J'écris parce qu'il faut que je me tourne quelque part, que j'essaie d'enlever un poids.
Je fais tout ce que je peux pour tenir le coup. Je ne suis pas du genre à m'effondrer aux défis de la vie mais là, la charge est trop lourde.
Premièrement Lui. À 35 ans j'ai trouvé le grand Amour. Je me disais qu'il ne faut pas désespérer, que tout arrive, je m'émerveillais. Il disait n'avoir jamais aimé comme ça, que j'étais la femme de sa vie, tout ce qu'il avait toujours cherché. On avait beaucoup en commun, on faisait l'amour à merveille. Moi qui n'ai fait qu'errer je pensais toucher enfin à mon port. J'étais sûre que toujours, toujours quand il serait fatigué ou triste il viendrait comme ça poser sa tête sur mon ventre et m'entourer de ses bras. Je pensais qu'on vieillirait doucement ensemble. Il le disait d'ailleurs : "Ce qui me rassure est de penser que tu seras toujours là".
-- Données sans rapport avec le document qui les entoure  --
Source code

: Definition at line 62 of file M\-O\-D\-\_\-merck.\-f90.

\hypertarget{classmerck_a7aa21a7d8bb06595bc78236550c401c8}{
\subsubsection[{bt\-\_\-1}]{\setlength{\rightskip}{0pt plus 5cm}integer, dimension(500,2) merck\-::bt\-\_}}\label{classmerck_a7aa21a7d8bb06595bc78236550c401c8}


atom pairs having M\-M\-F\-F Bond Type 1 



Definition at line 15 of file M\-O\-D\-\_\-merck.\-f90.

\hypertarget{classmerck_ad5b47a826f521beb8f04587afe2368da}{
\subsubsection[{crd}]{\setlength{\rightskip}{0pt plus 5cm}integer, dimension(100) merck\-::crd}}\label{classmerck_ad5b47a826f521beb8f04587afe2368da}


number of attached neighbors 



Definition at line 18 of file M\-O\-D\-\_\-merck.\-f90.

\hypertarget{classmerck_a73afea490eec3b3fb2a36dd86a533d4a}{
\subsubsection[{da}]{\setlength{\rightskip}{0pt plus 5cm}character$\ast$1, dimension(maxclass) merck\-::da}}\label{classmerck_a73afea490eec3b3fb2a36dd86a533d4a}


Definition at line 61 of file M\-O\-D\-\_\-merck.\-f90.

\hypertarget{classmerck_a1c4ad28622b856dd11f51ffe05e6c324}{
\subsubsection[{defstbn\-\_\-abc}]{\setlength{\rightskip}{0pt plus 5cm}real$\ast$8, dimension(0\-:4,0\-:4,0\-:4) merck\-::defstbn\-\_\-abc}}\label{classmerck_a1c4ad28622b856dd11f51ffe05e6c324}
Moments difficiles. Épreuves. Au lieu de se retourner vers moi il s'est éloigné. J'ai tâché de le ramener, de lui faire saisir qu'il fallait qu'il compte sur moi. Il m'a dit qu'il avait besoin d'être seul. Il m'a dit qu'il n'avait de place pour personne dans sa vie. Je me suis retirée l'âme en peine.
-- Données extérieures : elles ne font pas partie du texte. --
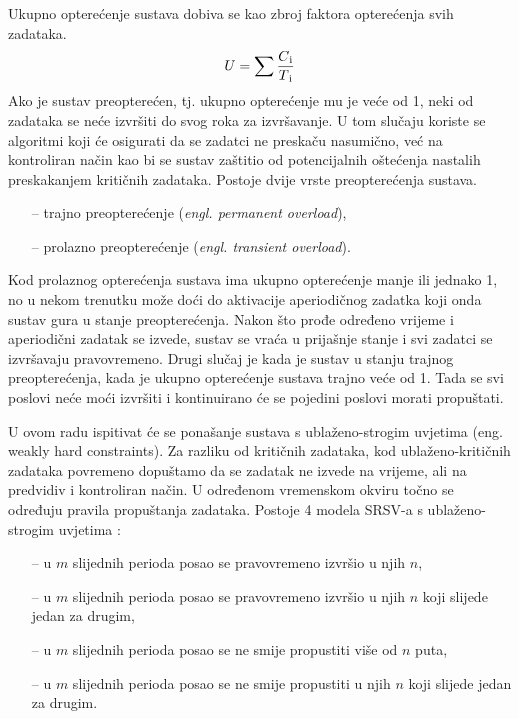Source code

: \documentclass[../zavrsni.tex]{subfiles}
\begin{document}
Ukupno opterećenje sustava dobiva se kao zbroj faktora opterećenja svih zadataka. 
\begin{equation*}
    U = \sum\frac{C\textsubscript{i}}{T\textsubscript{i}}
\end{equation*}
Ako je sustav preopterećen, tj. ukupno opterećenje mu 
je veće od 1, neki od zadataka se neće izvršiti do svog roka za izvršavanje. U tom slučaju koriste se algoritmi koji će osigurati 
da se zadatci ne preskaču nasumično, već na kontroliran način kao bi se sustav zaštitio od potencijalnih oštećenja nastalih preskakanjem 
kritičnih zadataka. Postoje dvije vrste preopterećenja sustava.
\begin{itemize}
    \item[--] trajno preopterećenje (\textit{engl. permanent overload}),
    \item[--] prolazno preopterećenje (\textit{engl. transient overload}).
\end{itemize}
Kod prolaznog opterećenja sustava ima ukupno opterećenje manje ili jednako 1, no u nekom trenutku može doći do aktivacije aperiodičnog zadatka 
koji onda sustav gura u stanje preopterećenja. Nakon što prođe određeno vrijeme i aperiodični zadatak se izvede, sustav se vraća u prijašnje
stanje i svi zadatci se izvršavaju pravovremeno. Drugi slučaj je kada je sustav u stanju trajnog preopterećenja, kada je ukupno 
opterećenje sustava trajno veće od 1. Tada se svi poslovi neće moći izvršiti i kontinuirano će se pojedini poslovi morati propuštati. 


U ovom radu ispitivat će se ponašanje sustava s ublaženo-strogim uvjetima (eng. weakly hard constraints). Za razliku od 
kritičnih zadataka, kod ublaženo-kritičnih zadataka povremeno dopuštamo da se zadatak ne izvede na vrijeme, ali na predvidiv i 
kontroliran način. U određenom vremenskom okviru točno se određuju pravila propuštanja zadataka. Postoje 4 modela SRSV-a s ublaženo-strogim uvjetima :
\begin{itemize}
    \item[--] u $m$ slijednih perioda posao se pravovremeno izvršio u njih $n$,
    \item[--] u $m$ slijednih perioda posao se pravovremeno izvršio u njih $n$ koji slijede jedan za drugim,
    \item[--] u $m$ slijednih perioda posao se ne smije propustiti više od $n$ puta,
    \item[--] u $m$ slijednih perioda posao se ne smije propustiti u njih $n$ koji slijede jedan za drugim.
\end{itemize}
\end{document}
Il est venu à nouveau vers moi quelques fois, me disant qu'il m'aimait, qu'il ne comprenait pas pourquoi il agissait ainsi, que je lui manquais, versant une larme de trop d'émotion, me regardant dans les yeux. Il redisparaissait pour plusieurs semaines.
En même temps je me suis mise à perdre mes cheveux par poignées. Ça fait un an maintenant. Je crois devenir folle. Mes cheveux ont diminué des trois-quarts. Je n'en dors plus. Je sombre dans la terreur.
J'ai l'impression d'avoir fait un long, long, long chemin plein d'obstacles - parce que nous deux ce n'était pas gagné d'avance; je me suis battue - en fixant à l'horizon la prairie verte où je pourrais enfin m'arrêter. Je tenais le coup en regardant devant moi. Et au moment où je mets enfin le pied dessus, envahie d'une bouffée de bonheur pur, mérité, l'image se dissipe et il ne reste encore que ce chemin sombre et froid, paysage désolé, sans plus d'horizon.
Il m'a appelée il y a moins d'un mois parce que c'était l'anniversaire de notre histoire : quatre ans. Pour me dire "Je voulais te dire que je n'oublie pas; j'y pense". Il m'a appelée il y a dix jours quand il savait que je n'y étais pas pour me laisser sur mon répondeur les notes d'une mélodie qu'il venait de composer.
Je n'ai pas rappelé. Je n'en peux plus de souffrance vive.
Mais je le vois partout.
En même temps j'ai peur qu'il ne survienne à l'improviste. Quel regard jettera-t-il sur moi avec mon problème de cheveux ?
Il y a quatre ou cinq mois à peine il me disait encore... "Si tu veux tu t'arrêteras de travailler. Je gagne bien assez pour deux ! Je te l'offre."
Vraiment l'impression que ma vie s'effrite entre mes mains.